I don't use Word, but my suggestion is to maintain the chapters individually until the end, and then combine them into a single document. Word on a recent-ish computer will have no problem with even a very long dissertation.
@alandsloane: FM seems like overkill for a dissertation?
May I ask a question? I want to write a thesis and I want to do as follows: I want to write introduction and use zotero for citations I do within that Chapter.
Then I want to write "Methods" in an other word file. An other document so to say. Again I want to use Zotero for citations. I want to continue like this with the whole thesis.
At the end, I want to put all these chapters together in a single word file via copy and paste. My problem now is, that I doubt Zotero can handle the citations so that I can produce a bibliography at the end. I have this doubt because I already tried to copy a cited text into an other word document. It copied the in-text- citations but was not able to recognise them in the new word document as citations out of which to produce a bibliography.

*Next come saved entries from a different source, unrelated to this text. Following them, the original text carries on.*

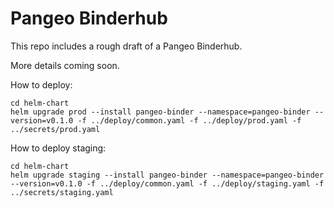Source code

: Pangeo Binderhub
================

This repo includes a rough draft of a Pangeo Binderhub.

More details coming soon.

How to deploy:
```
cd helm-chart
helm upgrade prod --install pangeo-binder --namespace=pangeo-binder --version=v0.1.0 -f ../deploy/common.yaml -f ../deploy/prod.yaml -f ../secrets/prod.yaml
```

How to deploy staging:
```
cd helm-chart
helm upgrade staging --install pangeo-binder --namespace=pangeo-binder --version=v0.1.0 -f ../deploy/common.yaml -f ../deploy/staging.yaml -f ../secrets/staging.yaml
```
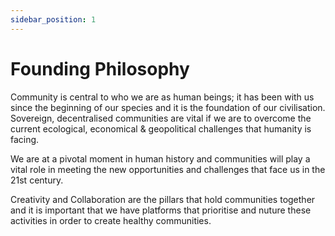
 ```yaml
---
sidebar_position: 1
---
```


# Founding Philosophy

Community is central to who we are as human beings; it has been with us since the beginning of our species and it is the foundation of our civilisation. Sovereign, decentralised communities are vital if we are to overcome the current ecological, economical & geopolitical challenges that humanity is facing.

We are at a pivotal moment in human history and communities will play a vital role in meeting the new opportunities and challenges that face us in the 21st century.

Creativity and Collaboration are the pillars that hold communities together and it is important that we have platforms that prioritise and nuture these activities in order to create healthy communities.

<!-- Healthy and strong communities are the foundation to a healthy humanity.

Community is the product of creativity and collaboration.

Increasing threats of censorship, surveillance, and control are undermining the ability of communities to thrive.

Responsibility for the use of technological power. It can destroy our societies or help us thrive. -->
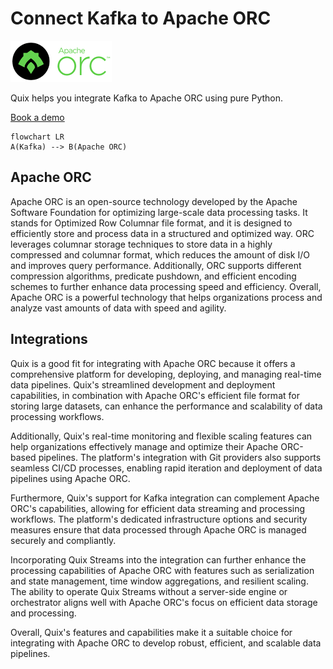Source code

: # Connect Kafka to Apache ORC

![](./images/logo_1.jpg)

Quix helps you integrate Kafka to Apache ORC using pure Python.

<div>
<a class="md-button md-button--primary" href="https://share.hsforms.com/1iW0TmZzKQMChk0lxd_tGiw4yjw2?__hstc=175542013.2303933fbd746c0ac86d9ccbe9bc9100.1728383268831.1729603416735.1729620918855.31&__hssc=175542013.1.1729620918855&__hsfp=2132701734" target="_blank" style="margin-right:.5rem;">Book a demo</a>
<br/>
</div>

```mermaid
flowchart LR
A(Kafka) --> B(Apache ORC)
```

## Apache ORC

Apache ORC is an open-source technology developed by the Apache Software Foundation for optimizing large-scale data processing tasks. It stands for Optimized Row Columnar file format, and it is designed to efficiently store and process data in a structured and optimized way. ORC leverages columnar storage techniques to store data in a highly compressed and columnar format, which reduces the amount of disk I/O and improves query performance. Additionally, ORC supports different compression algorithms, predicate pushdown, and efficient encoding schemes to further enhance data processing speed and efficiency. Overall, Apache ORC is a powerful technology that helps organizations process and analyze vast amounts of data with speed and agility.

## Integrations

Quix is a good fit for integrating with Apache ORC because it offers a comprehensive platform for developing, deploying, and managing real-time data pipelines. Quix's streamlined development and deployment capabilities, in combination with Apache ORC's efficient file format for storing large datasets, can enhance the performance and scalability of data processing workflows.

Additionally, Quix's real-time monitoring and flexible scaling features can help organizations effectively manage and optimize their Apache ORC-based pipelines. The platform's integration with Git providers also supports seamless CI/CD processes, enabling rapid iteration and deployment of data pipelines using Apache ORC.

Furthermore, Quix's support for Kafka integration can complement Apache ORC's capabilities, allowing for efficient data streaming and processing workflows. The platform's dedicated infrastructure options and security measures ensure that data processed through Apache ORC is managed securely and compliantly.

Incorporating Quix Streams into the integration can further enhance the processing capabilities of Apache ORC with features such as serialization and state management, time window aggregations, and resilient scaling. The ability to operate Quix Streams without a server-side engine or orchestrator aligns well with Apache ORC's focus on efficient data storage and processing.

Overall, Quix's features and capabilities make it a suitable choice for integrating with Apache ORC to develop robust, efficient, and scalable data pipelines.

So please tell me wether this is possible at all, how I do it or if I have to pursue another strategy.
Thanks!
Alternatively you can just paste everything in after the introduction and save as a new document.
I have done this successfully and so, I believe, have many others.
I managed to do what I described. Don´t know why it did not work the other day. It definitly works when there are already cited passages in the document where is copied into.
Btw: What is a good way to makle sure, the fields are copied? Where can I find information regarding this?